# Required work
All lines of the entries with "prvků" in them must be listed.

The data Block Start

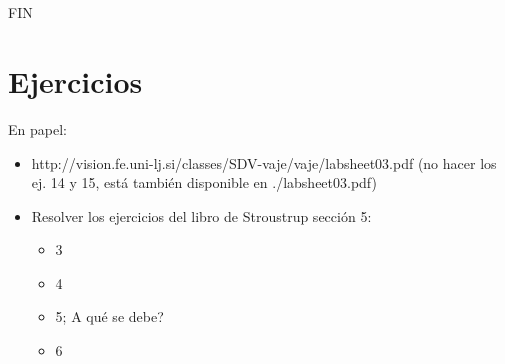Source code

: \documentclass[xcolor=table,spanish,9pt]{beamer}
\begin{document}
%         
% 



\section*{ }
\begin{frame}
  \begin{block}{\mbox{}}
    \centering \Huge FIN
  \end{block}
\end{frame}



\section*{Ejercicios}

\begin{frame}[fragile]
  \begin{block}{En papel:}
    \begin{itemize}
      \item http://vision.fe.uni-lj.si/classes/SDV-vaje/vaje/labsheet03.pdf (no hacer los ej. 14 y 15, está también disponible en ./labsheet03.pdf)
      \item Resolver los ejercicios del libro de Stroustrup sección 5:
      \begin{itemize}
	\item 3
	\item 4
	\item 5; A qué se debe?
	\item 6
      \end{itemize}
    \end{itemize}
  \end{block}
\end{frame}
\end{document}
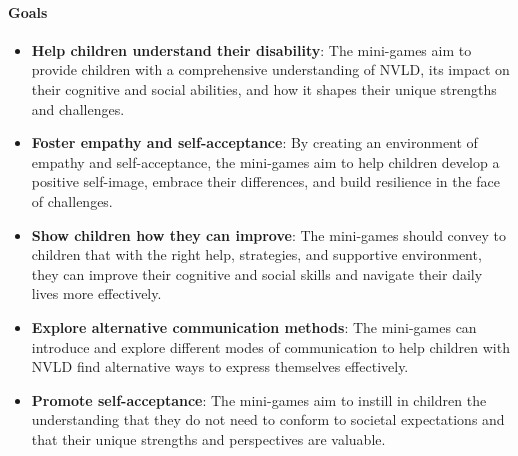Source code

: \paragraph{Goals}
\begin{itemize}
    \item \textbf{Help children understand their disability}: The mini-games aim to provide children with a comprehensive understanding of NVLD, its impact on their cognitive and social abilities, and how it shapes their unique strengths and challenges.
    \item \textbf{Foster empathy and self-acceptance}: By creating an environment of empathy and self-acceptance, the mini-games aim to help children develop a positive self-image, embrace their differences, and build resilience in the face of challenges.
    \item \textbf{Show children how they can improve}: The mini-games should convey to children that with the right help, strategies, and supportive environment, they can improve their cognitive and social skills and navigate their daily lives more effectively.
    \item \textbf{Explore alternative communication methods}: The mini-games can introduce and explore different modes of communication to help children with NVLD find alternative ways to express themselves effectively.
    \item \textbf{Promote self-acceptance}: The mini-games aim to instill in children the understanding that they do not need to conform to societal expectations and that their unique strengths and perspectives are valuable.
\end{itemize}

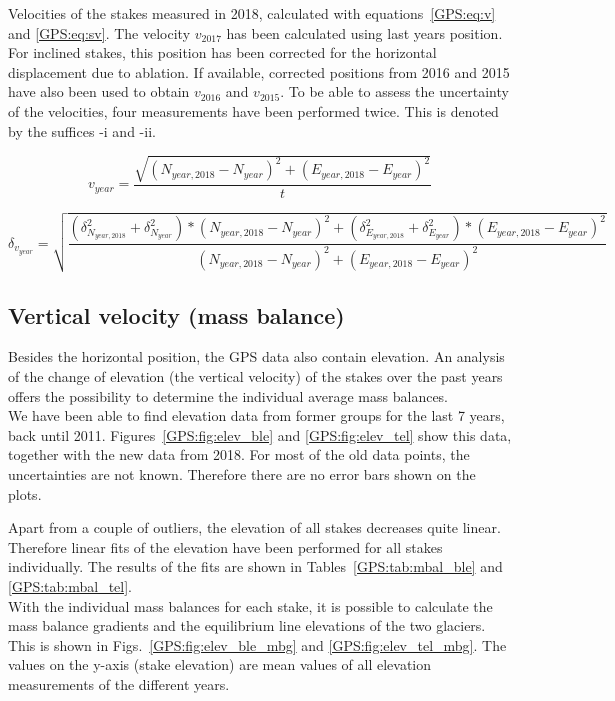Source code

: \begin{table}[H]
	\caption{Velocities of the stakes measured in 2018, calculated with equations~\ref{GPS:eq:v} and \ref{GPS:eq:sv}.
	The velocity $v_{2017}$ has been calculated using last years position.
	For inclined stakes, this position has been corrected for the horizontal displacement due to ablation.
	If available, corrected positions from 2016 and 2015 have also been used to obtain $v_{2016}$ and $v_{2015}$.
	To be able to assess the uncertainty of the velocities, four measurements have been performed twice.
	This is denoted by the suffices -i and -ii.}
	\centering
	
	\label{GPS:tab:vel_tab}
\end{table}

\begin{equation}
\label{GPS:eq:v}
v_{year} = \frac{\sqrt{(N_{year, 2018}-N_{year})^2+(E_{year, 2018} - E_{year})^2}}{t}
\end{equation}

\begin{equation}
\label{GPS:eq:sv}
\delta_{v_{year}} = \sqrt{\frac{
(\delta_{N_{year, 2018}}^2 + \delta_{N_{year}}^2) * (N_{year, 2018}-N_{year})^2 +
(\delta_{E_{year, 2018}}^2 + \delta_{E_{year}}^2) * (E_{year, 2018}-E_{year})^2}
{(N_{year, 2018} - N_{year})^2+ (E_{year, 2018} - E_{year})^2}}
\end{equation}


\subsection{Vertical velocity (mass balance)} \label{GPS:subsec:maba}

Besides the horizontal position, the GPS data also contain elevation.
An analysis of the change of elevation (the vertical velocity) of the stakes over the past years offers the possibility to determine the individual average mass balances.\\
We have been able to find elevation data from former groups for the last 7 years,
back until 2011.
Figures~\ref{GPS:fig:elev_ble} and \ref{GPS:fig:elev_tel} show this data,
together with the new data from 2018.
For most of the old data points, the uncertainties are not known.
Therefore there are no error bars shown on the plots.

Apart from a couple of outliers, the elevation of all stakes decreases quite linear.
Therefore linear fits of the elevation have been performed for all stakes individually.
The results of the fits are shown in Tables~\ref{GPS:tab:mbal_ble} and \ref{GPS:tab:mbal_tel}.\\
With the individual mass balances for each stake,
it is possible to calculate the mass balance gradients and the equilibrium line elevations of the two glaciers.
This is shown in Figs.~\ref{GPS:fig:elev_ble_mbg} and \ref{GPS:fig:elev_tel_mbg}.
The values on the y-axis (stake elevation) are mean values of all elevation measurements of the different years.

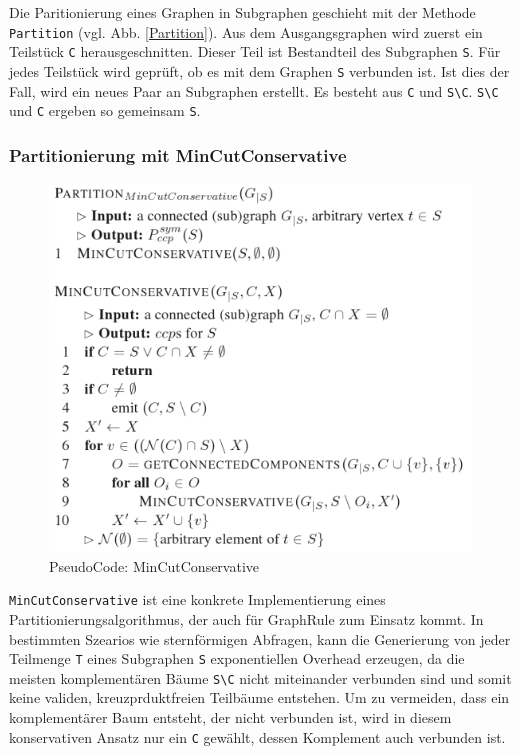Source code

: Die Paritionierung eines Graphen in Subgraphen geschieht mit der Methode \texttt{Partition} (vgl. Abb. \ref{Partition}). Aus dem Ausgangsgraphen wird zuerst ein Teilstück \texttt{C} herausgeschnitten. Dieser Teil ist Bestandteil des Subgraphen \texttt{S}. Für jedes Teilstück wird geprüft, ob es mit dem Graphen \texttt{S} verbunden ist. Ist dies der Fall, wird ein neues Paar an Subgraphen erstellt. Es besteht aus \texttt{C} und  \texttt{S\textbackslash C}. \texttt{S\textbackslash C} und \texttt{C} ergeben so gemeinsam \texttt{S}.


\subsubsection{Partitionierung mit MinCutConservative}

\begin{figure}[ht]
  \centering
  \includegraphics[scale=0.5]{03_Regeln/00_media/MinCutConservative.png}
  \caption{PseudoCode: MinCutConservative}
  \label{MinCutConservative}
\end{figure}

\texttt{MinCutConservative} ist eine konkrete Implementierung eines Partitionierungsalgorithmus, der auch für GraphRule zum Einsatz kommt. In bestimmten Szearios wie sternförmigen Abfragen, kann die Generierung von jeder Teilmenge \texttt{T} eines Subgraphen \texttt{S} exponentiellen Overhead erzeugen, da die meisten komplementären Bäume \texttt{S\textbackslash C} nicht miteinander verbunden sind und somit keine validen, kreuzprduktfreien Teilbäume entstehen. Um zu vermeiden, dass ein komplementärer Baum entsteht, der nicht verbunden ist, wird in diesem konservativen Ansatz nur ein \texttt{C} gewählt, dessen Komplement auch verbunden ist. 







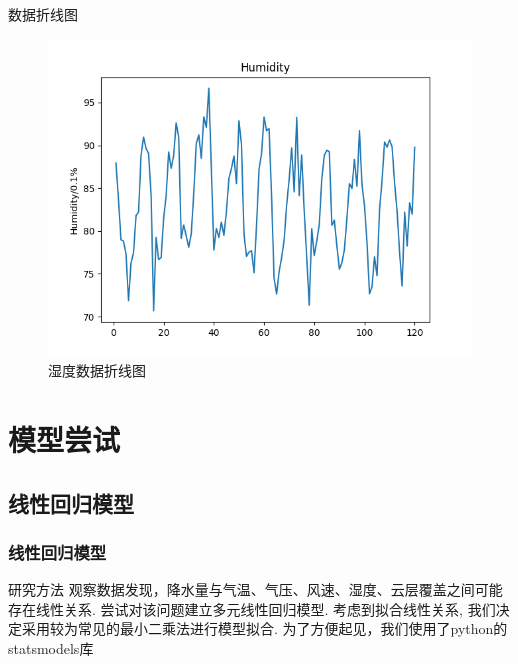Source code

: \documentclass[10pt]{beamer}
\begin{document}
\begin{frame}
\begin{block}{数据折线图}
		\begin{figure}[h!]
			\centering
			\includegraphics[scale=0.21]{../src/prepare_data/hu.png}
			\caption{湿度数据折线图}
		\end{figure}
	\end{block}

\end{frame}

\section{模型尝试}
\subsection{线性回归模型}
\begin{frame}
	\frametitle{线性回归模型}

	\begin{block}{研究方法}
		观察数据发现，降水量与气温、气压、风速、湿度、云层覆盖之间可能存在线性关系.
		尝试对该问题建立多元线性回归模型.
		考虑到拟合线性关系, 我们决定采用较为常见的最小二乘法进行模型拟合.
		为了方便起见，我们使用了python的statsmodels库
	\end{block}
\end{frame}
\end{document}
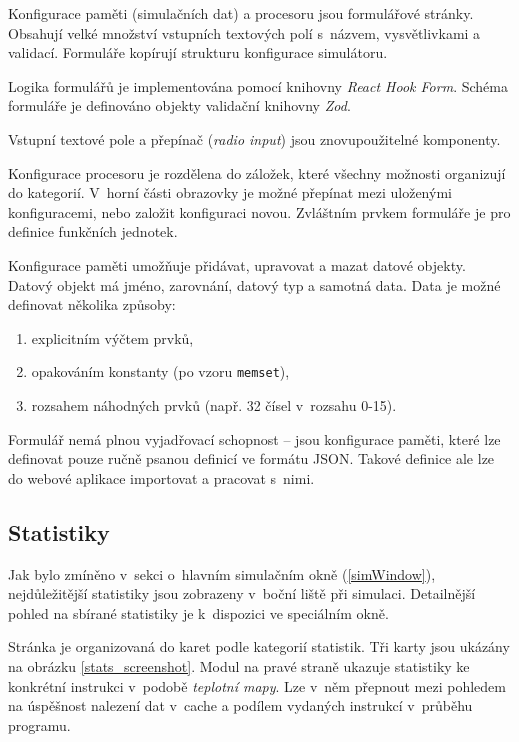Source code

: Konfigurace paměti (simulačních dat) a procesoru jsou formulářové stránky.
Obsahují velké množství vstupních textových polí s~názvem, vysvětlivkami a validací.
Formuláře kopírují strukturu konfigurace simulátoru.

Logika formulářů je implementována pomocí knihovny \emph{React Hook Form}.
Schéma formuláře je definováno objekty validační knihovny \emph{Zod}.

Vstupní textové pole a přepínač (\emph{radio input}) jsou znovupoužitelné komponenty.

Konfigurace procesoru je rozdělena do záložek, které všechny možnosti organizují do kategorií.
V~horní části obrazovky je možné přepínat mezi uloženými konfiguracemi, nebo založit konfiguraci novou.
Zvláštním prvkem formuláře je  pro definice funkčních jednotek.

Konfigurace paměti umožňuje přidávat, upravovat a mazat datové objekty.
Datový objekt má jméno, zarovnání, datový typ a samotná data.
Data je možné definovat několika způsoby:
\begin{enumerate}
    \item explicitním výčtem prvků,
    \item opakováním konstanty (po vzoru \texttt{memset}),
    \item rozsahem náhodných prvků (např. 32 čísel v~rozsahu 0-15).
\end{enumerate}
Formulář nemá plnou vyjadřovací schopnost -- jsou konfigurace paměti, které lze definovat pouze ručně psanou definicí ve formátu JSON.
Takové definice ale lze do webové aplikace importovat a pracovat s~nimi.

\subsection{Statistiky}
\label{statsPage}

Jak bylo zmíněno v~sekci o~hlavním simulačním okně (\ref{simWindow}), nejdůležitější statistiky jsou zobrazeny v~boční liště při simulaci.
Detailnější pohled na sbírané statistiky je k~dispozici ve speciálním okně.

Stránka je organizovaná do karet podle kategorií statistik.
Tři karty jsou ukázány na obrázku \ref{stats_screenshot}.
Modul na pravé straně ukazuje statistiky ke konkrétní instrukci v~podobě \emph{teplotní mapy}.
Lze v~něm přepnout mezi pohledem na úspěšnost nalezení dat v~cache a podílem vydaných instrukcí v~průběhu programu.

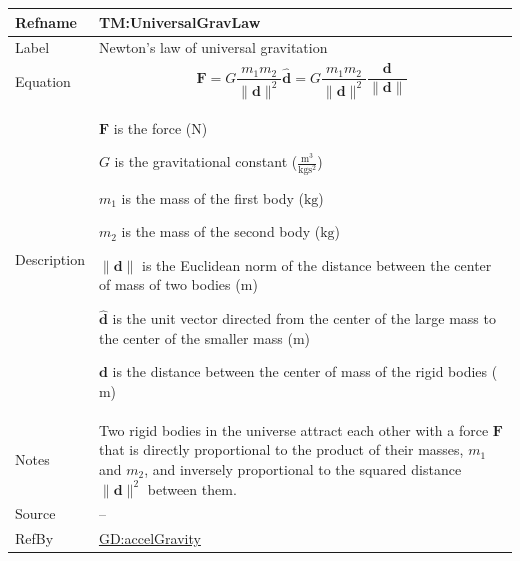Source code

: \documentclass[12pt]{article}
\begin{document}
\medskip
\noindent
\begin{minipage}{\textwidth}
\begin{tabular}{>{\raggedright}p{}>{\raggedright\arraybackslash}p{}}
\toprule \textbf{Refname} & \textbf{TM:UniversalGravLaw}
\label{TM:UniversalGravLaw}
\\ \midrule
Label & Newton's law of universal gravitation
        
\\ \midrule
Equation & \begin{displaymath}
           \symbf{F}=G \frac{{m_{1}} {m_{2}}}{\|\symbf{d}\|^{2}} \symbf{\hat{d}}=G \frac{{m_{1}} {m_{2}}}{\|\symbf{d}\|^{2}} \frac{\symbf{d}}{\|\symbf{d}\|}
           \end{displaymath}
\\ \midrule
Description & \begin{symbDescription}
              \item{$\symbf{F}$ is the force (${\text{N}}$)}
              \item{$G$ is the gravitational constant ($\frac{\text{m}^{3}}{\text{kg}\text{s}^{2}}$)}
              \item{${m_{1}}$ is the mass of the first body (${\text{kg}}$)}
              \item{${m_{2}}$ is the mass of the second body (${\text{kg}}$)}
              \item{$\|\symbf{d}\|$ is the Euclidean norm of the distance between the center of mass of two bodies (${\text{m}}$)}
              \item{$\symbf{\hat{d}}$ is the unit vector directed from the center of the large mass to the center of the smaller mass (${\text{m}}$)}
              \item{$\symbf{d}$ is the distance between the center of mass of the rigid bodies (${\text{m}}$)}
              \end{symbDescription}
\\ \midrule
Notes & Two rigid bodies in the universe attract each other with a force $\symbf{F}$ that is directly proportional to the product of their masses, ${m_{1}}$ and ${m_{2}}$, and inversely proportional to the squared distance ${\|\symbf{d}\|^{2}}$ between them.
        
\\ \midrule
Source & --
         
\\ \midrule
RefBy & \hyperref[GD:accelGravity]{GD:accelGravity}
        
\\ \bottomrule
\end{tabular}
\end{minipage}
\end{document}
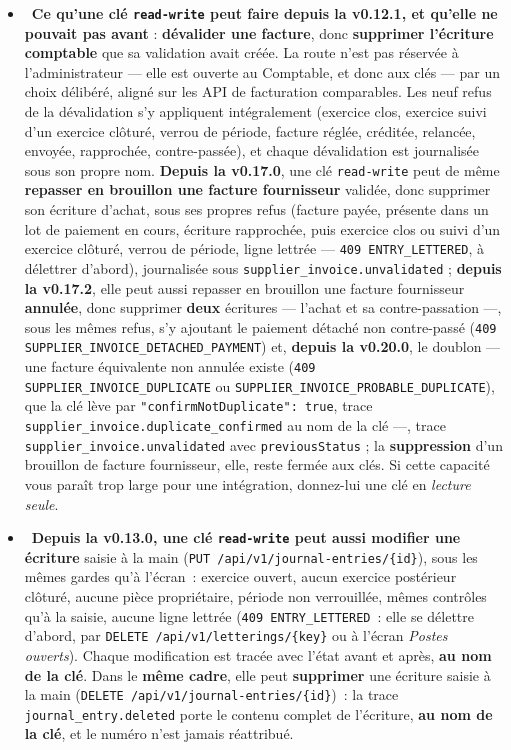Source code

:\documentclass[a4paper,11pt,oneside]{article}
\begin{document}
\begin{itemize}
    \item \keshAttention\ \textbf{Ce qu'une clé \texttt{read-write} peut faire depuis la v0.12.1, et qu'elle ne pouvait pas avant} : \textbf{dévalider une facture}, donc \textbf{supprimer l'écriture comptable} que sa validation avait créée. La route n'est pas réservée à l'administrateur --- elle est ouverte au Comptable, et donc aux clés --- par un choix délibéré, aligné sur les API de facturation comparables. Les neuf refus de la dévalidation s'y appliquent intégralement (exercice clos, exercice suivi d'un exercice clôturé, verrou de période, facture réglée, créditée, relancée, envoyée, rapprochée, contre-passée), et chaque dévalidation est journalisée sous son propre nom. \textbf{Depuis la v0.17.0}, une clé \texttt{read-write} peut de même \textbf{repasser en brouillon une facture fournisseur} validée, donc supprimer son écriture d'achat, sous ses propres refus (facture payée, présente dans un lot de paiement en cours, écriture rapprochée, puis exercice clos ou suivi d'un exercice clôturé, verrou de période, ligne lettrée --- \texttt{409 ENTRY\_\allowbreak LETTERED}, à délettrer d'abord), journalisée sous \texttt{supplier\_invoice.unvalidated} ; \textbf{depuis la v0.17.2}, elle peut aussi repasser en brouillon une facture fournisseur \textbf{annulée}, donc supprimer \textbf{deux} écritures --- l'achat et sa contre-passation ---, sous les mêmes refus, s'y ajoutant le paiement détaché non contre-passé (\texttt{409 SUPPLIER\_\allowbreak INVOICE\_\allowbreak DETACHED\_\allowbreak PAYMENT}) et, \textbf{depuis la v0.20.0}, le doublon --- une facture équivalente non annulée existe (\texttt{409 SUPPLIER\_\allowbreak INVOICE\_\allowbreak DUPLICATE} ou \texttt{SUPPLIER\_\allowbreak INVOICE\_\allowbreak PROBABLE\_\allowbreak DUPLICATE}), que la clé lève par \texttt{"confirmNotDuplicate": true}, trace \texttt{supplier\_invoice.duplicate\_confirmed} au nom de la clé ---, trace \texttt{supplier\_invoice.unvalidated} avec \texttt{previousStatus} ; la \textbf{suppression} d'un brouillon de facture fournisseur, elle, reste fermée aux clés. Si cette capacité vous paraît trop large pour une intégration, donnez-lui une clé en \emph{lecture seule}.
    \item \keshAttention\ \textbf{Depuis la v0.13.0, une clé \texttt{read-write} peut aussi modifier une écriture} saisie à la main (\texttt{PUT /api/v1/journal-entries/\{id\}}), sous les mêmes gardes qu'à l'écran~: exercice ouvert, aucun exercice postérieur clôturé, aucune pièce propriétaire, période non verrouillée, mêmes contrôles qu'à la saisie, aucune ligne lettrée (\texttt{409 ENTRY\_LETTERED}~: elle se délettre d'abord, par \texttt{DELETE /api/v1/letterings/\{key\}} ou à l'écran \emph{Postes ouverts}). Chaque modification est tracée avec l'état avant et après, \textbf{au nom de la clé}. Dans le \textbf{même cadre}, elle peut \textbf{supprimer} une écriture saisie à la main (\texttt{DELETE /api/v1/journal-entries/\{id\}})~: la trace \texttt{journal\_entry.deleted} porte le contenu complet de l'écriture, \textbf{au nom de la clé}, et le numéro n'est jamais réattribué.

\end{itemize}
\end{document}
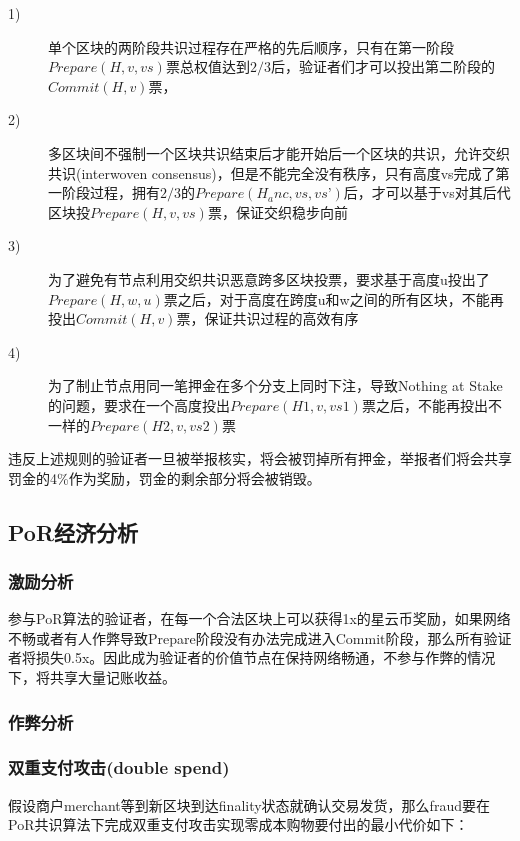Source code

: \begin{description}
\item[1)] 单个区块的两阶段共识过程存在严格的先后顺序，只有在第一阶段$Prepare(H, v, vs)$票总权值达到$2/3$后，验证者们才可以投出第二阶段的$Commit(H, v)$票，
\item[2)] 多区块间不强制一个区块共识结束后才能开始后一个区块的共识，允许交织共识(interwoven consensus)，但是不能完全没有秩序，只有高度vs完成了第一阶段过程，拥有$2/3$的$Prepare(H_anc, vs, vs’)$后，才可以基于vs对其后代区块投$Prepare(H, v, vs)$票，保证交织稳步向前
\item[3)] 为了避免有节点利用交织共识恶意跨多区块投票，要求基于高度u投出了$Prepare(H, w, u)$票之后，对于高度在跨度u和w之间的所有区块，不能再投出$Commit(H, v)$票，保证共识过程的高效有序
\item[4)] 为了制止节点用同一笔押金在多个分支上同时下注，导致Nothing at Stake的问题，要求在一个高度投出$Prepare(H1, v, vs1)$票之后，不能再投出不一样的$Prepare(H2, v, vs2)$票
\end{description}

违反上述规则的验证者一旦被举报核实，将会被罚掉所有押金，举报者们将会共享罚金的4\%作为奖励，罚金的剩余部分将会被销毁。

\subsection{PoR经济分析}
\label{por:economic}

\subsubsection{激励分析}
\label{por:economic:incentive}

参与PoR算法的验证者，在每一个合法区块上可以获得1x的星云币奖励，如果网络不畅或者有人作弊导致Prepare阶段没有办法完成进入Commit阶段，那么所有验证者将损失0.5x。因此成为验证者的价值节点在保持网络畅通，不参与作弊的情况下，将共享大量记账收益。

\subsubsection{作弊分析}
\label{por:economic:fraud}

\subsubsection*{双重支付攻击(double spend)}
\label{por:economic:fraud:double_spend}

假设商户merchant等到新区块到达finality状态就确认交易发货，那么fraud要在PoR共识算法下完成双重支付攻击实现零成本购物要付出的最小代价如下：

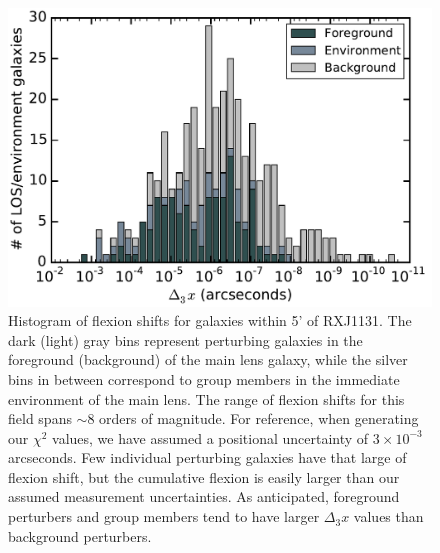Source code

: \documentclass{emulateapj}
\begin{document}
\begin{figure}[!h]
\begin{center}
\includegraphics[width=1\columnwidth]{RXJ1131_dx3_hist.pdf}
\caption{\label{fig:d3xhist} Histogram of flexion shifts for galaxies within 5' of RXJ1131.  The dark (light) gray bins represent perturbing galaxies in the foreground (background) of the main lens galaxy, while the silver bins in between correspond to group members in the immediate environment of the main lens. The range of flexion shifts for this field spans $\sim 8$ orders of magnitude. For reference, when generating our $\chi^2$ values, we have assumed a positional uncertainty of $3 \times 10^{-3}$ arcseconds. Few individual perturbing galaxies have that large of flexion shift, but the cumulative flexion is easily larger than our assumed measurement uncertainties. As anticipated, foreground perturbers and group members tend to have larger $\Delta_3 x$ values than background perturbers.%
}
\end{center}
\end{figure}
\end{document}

The data Block End

# Written answer
    \item explicitním výčtem prvků,
    \item rozsahem náhodných prvků (např. 32 čísel v~rozsahu 0-15).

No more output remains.